JA. Quels sont les autres programmes à venir ?

BL. Nous allons être la première marque importée à rejoindre le programme Fleetbox. Nous allons ainsi améliorer notre méthode de gestion des clients professionnels. Nous souhaitons apporter des réponses rapides, changer l'expérience et faire gagner du temps aux concessionnaires qui n'auront plus à contacter les loueurs ou les entreprises au moment du règlement de la facture.

JA. Quel est l'état du marché VO de Nissan ?

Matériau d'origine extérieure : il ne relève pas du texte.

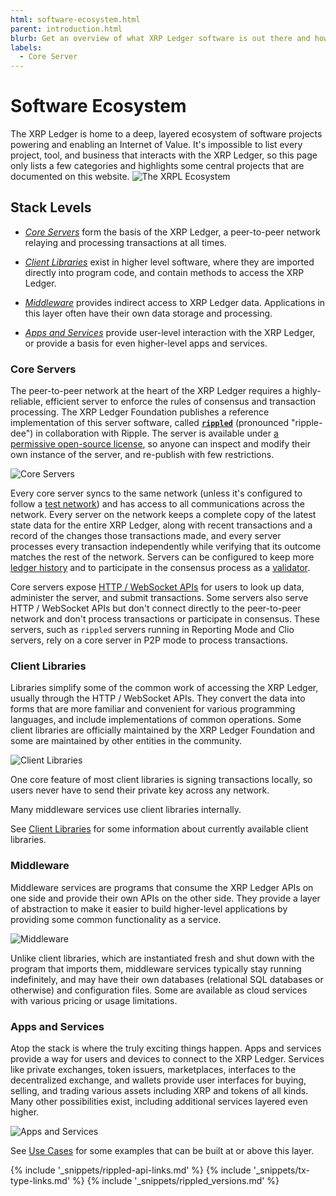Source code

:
 ```yaml
---
html: software-ecosystem.html
parent: introduction.html
blurb: Get an overview of what XRP Ledger software is out there and how it fits together.
labels:
  - Core Server
---
```

# Software Ecosystem

The XRP Ledger is home to a deep, layered ecosystem of software projects powering and enabling an Internet of Value. It's impossible to list every project, tool, and business that interacts with the XRP Ledger, so this page only lists a few categories and highlights some central projects that are documented on this website.
![The XRPL Ecosystem](img/ecosystem-apps-and-services.svg)

## Stack Levels

- [_Core Servers_](#core-servers) form the basis of the XRP Ledger, a peer-to-peer network relaying and processing transactions at all times.

- [_Client Libraries_](#client-libraries) exist in higher level software, where they are imported directly into program code, and contain methods to access the XRP Ledger.

- [_Middleware_](#middleware) provides indirect access to XRP Ledger data. Applications in this layer often have their own data storage and processing.

- [_Apps and Services_](#apps-and-services) provide user-level interaction with the XRP Ledger, or provide a basis for even higher-level apps and services.


### Core Servers

The peer-to-peer network at the heart of the XRP Ledger requires a highly-reliable, efficient server to enforce the rules of consensus and transaction processing. The XRP Ledger Foundation publishes a reference implementation of this server software, called [**`rippled`**](xrpl-servers.html) (pronounced "ripple-dee") in collaboration with Ripple. The server is available under [a permissive open-source license](https://github.com/XRPLF/rippled/blob/develop/LICENSE.md), so anyone can inspect and modify their own instance of the server, and re-publish with few restrictions.

![Core Servers](img/ecosystem-peer-to-peer.svg)

Every core server syncs to the same network (unless it's configured to follow a [test network](parallel-networks.html)) and has access to all communications across the network. Every server on the network keeps a complete copy of the latest state data for the entire XRP Ledger, along with recent transactions and a record of the changes those transactions made, and every server processes every transaction independently while verifying that its outcome matches the rest of the network. Servers can be configured to keep more [ledger history](ledger-history.html) and to participate in the consensus process as a [validator](rippled-server-modes.html#validators).

Core servers expose [HTTP / WebSocket APIs](http-websocket-apis.html) for users to look up data, administer the server, and submit transactions. Some servers also serve HTTP / WebSocket APIs but don't connect directly to the peer-to-peer network and don't process transactions or participate in consensus. These servers, such as `rippled` servers running in Reporting Mode and Clio servers, rely on a core server in P2P mode to process transactions.


### Client Libraries

Libraries simplify some of the common work of accessing the XRP Ledger, usually through the HTTP / WebSocket APIs. They convert the data into forms that are more familiar and convenient for various programming languages, and include implementations of common operations. Some client libraries are officially maintained by the XRP Ledger Foundation and some are maintained by other entities in the community.

![Client Libraries](img/ecosystem-client-libraries.svg)

One core feature of most client libraries is signing transactions locally, so users never have to send their private key across any network.

Many middleware services use client libraries internally.

See [Client Libraries](client-libraries.html) for some information about currently available client libraries.


### Middleware

Middleware services are programs that consume the XRP Ledger APIs on one side and provide their own APIs on the other side. They provide a layer of abstraction to make it easier to build higher-level applications by providing some common functionality as a service.

![Middleware](img/ecosystem-middleware.svg)

Unlike client libraries, which are instantiated fresh and shut down with the program that imports them, middleware services typically stay running indefinitely, and may have their own databases (relational SQL databases or otherwise) and configuration files. Some are available as cloud services with various pricing or usage limitations.


### Apps and Services

Atop the stack is where the truly exciting things happen. Apps and services provide a way for users and devices to connect to the XRP Ledger. Services like private exchanges, token issuers, marketplaces, interfaces to the decentralized exchange, and wallets provide user interfaces for buying, selling, and trading various assets including XRP and tokens of all kinds. Many other possibilities exist, including additional services layered even higher.

![Apps and Services](img/ecosystem-apps-and-services.svg)

See [Use Cases](use-cases.html) for some examples that can be built at or above this layer.

<!--{# common link defs #}-->
{% include '_snippets/rippled-api-links.md' %}
{% include '_snippets/tx-type-links.md' %}
{% include '_snippets/rippled_versions.md' %}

BL. Depuis que nous avons comblé notre retard avec des programmes VO bien ficelés, nous conservons le dynamisme. Nous avons la chance de profiter d'une fluidité grâce à l'appétence pour nos produits. Désormais, il nous appartient de lancer le label VO électrique. Nous allons concentrer notre énergie sur ce sujet.

JA. Comment la technologie doit-elle améliorer l'expérience client, notamment à bord des véhicules ?

BL. Comme chacun le sait, nous allons doter le Qashqai de fonctionnalités le rendant partiellement autonome dès l'an prochain et avons pour ambition de rendre la voiture autonome accessible à chacun d'ici 2020. A côté de cela, il y a l'essentielle connectivité. Mais jusqu'où pouvons-nous aller ? Comment protéger la donnée ? Autant de thèmes sur lesquels nous restons prudents.

JA. Une récente étude de TNS Sofres-Bearing Point déplore un manque d'explication et de valorisation des technologies en concession, allez-vous mettre des process en place ?

BL. Sujet très intéressant. Aujourd'hui une mise en main prend jusqu'à deux heures au commercial. En face, il y a un client qui, dans l'excitation, n'est pas toujours attentif. Il y a donc un décalage avec la norme. Les concessionnaires sont prêts à faire des présentations de longue durée, mais pas toujours le client. Réfléchissons donc à une solution de deuxième mise en main ou de formation après quelques milliers de kilomètres.

JA. A quelques mois des élections présidentielles et des débats qui les accompagnent, quelles sont vos revendications ?

BL. Après tout ce qui a été déployé, ce dont nous nous félicitons, que peut-on faire de plus pour aider la mobilité propre ? Je pense qu'il faut se concentrer sur le marché du véhicule électrique d'occasion. En le fluidifiant, les dernières barrières psychologiques tomberont. Les gouvernements ont le bon état d'esprit. Il ne faut pas relâcher la pression.